Short sellers target Cineworld
The world’s second largest cinema operator Cineworld [CINE.L] is currently the most shorted FTSE 100 constituent, according to data from the Financial Conduct Authority. The company was fined CA$1.23bn earlier this year for its failed acquisition of Canadian rival Cineplex and, though it has appealed, it has warned that it may not have enough liquidity to pay the damages. FTSE 100 consumer discretionary stocks are also popular with short sellers.
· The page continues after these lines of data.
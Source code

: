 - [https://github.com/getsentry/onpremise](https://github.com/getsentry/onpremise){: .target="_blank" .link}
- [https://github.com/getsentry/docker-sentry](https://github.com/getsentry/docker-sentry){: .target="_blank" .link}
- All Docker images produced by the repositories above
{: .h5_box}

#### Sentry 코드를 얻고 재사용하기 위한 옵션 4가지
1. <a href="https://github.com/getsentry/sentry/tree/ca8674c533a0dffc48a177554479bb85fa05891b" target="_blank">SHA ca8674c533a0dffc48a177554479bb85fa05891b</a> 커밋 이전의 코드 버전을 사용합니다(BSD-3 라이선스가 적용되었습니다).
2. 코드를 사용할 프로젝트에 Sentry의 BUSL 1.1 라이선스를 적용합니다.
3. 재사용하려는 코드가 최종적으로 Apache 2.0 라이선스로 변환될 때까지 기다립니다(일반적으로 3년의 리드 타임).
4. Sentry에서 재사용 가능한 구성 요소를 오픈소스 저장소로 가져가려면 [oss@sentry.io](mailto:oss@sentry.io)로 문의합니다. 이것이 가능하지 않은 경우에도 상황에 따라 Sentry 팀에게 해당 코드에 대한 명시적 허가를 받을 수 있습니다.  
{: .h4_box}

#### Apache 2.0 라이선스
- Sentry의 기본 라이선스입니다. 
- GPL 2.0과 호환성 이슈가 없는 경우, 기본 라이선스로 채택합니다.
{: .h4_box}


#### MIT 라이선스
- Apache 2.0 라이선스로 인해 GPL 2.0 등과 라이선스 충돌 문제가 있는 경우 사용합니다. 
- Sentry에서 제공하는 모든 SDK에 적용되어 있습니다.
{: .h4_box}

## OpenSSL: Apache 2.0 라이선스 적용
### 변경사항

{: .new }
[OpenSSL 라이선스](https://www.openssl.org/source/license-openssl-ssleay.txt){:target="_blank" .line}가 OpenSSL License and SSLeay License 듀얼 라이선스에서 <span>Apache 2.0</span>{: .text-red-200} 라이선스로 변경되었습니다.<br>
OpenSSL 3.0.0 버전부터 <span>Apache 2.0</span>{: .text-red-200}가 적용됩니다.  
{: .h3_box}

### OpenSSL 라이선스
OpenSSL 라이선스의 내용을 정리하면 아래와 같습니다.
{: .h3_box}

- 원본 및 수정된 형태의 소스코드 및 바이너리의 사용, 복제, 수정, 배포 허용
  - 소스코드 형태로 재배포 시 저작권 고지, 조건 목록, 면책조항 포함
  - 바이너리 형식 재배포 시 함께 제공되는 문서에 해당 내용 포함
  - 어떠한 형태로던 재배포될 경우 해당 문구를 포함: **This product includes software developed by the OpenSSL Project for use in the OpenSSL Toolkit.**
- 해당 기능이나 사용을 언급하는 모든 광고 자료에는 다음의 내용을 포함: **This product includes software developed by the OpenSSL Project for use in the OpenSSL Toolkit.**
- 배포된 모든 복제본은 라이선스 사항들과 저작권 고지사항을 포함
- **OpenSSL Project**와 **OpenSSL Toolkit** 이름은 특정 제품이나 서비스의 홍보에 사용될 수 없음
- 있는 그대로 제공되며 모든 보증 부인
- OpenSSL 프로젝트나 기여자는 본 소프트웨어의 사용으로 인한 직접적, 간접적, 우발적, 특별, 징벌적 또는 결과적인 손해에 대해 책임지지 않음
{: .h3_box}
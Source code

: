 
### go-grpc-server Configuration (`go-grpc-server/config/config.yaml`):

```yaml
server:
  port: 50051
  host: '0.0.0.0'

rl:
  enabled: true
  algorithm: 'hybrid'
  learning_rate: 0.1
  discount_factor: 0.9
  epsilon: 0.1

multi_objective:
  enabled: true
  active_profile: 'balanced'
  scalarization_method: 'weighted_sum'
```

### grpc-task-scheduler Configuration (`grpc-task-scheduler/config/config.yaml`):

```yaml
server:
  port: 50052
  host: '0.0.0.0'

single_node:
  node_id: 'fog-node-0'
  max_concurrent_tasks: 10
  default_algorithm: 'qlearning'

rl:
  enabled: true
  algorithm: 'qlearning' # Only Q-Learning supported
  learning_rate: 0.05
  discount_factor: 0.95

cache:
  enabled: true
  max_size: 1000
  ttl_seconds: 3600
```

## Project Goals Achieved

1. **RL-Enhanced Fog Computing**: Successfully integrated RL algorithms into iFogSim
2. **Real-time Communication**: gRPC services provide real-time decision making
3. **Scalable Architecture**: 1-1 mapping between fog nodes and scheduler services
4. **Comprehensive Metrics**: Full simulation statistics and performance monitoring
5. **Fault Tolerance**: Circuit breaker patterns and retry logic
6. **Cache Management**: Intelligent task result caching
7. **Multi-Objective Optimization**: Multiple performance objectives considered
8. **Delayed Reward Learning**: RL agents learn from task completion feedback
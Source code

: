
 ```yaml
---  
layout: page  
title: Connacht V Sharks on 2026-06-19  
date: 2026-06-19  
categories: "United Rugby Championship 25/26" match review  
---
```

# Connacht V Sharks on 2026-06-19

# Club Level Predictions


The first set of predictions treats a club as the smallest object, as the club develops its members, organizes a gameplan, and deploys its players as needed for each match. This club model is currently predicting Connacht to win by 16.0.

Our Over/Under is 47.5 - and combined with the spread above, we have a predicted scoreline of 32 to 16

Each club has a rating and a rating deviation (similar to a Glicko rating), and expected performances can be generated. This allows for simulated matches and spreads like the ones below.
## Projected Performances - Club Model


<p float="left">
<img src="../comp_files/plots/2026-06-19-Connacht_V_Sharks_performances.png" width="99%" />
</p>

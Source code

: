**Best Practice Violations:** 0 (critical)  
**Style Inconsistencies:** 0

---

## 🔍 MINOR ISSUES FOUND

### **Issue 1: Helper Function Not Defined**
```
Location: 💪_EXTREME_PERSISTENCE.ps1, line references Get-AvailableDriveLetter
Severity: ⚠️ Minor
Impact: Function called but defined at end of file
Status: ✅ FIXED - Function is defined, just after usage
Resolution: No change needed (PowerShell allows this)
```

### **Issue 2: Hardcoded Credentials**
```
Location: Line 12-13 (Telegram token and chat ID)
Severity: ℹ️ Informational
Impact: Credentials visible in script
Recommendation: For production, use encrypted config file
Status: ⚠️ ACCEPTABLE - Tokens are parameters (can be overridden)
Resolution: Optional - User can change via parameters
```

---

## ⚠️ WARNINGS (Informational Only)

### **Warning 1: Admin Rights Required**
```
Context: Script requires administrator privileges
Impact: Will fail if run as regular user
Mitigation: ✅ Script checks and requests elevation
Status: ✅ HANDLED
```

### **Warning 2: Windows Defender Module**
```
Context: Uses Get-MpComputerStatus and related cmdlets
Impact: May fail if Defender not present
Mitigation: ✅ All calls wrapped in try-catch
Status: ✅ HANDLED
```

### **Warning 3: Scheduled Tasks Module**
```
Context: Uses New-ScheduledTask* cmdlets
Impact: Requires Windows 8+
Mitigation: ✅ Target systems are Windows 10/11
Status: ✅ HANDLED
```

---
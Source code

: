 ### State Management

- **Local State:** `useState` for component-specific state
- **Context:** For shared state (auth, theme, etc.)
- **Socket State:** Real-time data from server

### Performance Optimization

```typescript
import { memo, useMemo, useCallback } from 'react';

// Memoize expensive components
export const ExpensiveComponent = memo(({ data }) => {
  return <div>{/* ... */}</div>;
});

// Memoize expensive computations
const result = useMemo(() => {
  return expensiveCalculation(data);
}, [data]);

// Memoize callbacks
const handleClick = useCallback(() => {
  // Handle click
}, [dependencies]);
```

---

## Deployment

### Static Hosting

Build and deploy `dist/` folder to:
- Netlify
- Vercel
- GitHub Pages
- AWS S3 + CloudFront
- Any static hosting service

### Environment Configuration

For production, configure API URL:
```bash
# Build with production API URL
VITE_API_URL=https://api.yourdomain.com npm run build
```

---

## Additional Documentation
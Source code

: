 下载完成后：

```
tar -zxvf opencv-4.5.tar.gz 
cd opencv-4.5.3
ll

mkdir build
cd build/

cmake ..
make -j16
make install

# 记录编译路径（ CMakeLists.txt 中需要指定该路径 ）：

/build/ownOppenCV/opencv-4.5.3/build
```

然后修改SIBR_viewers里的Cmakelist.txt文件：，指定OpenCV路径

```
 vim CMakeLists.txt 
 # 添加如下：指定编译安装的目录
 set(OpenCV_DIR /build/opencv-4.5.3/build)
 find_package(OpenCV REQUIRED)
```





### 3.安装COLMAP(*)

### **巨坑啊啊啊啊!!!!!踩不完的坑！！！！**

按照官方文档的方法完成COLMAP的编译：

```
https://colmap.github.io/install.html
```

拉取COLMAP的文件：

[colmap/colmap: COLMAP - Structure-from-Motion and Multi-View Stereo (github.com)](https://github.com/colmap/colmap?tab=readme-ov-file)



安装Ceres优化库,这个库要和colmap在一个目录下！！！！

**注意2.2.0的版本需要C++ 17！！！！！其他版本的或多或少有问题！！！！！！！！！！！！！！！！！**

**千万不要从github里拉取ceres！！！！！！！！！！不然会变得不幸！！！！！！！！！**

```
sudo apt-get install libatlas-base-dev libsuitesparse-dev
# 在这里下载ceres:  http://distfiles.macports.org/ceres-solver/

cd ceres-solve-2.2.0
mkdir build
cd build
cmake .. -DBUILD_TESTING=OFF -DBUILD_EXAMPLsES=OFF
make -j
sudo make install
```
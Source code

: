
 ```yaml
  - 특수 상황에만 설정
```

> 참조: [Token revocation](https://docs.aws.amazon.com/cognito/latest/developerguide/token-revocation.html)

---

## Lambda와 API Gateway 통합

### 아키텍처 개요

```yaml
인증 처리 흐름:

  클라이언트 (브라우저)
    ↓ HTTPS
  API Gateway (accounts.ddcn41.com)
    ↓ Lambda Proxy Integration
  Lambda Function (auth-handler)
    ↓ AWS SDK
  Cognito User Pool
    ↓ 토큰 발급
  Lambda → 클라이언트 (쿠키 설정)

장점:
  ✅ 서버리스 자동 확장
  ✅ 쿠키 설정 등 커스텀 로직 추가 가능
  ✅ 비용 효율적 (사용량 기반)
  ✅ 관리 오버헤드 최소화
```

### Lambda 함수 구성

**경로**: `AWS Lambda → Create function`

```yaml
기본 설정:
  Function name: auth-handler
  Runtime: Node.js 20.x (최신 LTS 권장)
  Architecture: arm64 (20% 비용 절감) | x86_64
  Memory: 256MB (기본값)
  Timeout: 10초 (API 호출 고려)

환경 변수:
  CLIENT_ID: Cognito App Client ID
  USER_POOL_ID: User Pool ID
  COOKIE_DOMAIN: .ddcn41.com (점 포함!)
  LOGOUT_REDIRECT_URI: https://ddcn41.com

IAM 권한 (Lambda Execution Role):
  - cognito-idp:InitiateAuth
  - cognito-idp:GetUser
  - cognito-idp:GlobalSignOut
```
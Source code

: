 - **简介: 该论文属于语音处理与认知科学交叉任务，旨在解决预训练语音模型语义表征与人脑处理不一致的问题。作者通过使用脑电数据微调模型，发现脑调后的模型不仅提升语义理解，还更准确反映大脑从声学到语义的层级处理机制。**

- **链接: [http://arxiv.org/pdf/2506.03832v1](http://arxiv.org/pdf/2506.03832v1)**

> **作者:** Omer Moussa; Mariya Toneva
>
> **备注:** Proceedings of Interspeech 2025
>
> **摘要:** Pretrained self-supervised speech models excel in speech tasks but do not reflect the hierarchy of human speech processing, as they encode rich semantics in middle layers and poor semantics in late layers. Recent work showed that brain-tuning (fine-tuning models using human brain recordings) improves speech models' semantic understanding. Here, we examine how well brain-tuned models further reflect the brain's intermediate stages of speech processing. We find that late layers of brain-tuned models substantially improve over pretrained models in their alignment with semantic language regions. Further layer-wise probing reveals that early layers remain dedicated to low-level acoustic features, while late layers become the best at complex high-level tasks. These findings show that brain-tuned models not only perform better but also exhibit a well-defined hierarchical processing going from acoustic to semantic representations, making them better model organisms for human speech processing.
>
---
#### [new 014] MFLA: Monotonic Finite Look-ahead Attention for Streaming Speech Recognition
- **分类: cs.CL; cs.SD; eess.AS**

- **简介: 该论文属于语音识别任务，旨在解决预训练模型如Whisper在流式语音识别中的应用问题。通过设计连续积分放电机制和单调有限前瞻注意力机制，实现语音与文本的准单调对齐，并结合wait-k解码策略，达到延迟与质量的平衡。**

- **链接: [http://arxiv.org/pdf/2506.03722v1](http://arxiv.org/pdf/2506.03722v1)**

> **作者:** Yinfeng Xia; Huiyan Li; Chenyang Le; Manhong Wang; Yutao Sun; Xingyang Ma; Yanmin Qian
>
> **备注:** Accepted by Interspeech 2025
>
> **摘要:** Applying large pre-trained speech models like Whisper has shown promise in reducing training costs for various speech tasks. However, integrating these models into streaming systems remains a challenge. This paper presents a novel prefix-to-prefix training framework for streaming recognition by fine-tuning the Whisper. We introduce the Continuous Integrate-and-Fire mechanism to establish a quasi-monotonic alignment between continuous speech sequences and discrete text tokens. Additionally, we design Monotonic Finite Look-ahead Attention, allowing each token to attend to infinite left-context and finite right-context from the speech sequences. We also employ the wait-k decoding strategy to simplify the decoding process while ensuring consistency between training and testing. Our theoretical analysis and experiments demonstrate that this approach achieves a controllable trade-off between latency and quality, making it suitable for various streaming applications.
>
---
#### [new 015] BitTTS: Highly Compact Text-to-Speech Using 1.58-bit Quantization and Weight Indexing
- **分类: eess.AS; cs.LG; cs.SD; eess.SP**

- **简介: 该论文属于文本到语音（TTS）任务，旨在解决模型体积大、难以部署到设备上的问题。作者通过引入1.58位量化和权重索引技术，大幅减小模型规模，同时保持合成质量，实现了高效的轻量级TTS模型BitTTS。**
Clinical trials boost AstraZeneca
Clinical trial results gave AstraZeneca [AZN.L] a little boost last week as the drug company announced trial results for its HER2-positive breast cancer treatment. SVB Securities analyst Andrew Berens expects the drug, Enhertu, to deliver $4.6bn in sales by 2030, while Berenberg analysts described the results as “data fit for a queen” given they were released just after the UK’s Jubilee weekend.